■ Records shown ■
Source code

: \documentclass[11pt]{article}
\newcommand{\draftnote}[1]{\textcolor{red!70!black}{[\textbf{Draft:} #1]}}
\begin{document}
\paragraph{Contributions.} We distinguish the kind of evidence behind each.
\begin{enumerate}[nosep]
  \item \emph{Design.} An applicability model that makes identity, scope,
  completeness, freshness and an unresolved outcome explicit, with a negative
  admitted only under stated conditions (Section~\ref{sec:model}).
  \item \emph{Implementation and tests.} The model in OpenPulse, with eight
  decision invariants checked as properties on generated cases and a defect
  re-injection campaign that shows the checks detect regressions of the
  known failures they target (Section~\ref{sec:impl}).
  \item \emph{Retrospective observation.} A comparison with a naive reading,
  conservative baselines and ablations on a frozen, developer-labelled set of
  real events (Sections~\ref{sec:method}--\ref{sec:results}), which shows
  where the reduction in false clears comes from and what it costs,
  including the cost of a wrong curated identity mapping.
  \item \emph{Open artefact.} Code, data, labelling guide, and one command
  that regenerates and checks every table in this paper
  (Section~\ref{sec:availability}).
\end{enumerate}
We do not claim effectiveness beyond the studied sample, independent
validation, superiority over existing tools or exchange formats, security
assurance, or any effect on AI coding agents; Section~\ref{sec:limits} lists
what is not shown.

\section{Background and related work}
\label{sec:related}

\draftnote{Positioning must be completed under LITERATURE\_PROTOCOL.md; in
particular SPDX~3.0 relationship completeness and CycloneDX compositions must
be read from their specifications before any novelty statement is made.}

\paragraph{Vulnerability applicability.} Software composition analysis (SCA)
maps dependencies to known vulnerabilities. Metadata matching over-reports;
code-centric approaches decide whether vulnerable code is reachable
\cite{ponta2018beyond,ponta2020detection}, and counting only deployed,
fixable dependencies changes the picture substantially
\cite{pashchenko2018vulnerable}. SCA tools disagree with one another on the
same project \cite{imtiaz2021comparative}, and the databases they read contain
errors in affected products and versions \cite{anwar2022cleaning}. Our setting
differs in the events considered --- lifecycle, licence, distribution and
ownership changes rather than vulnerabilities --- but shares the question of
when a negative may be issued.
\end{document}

■ Directions ■
Filter the entries down to the lines containing "known". Copy each of those lines.

■ Solution to the problem ■
  known failures they target (Section~\ref{sec:impl}).
maps dependencies to known vulnerabilities. Metadata matching over-reports;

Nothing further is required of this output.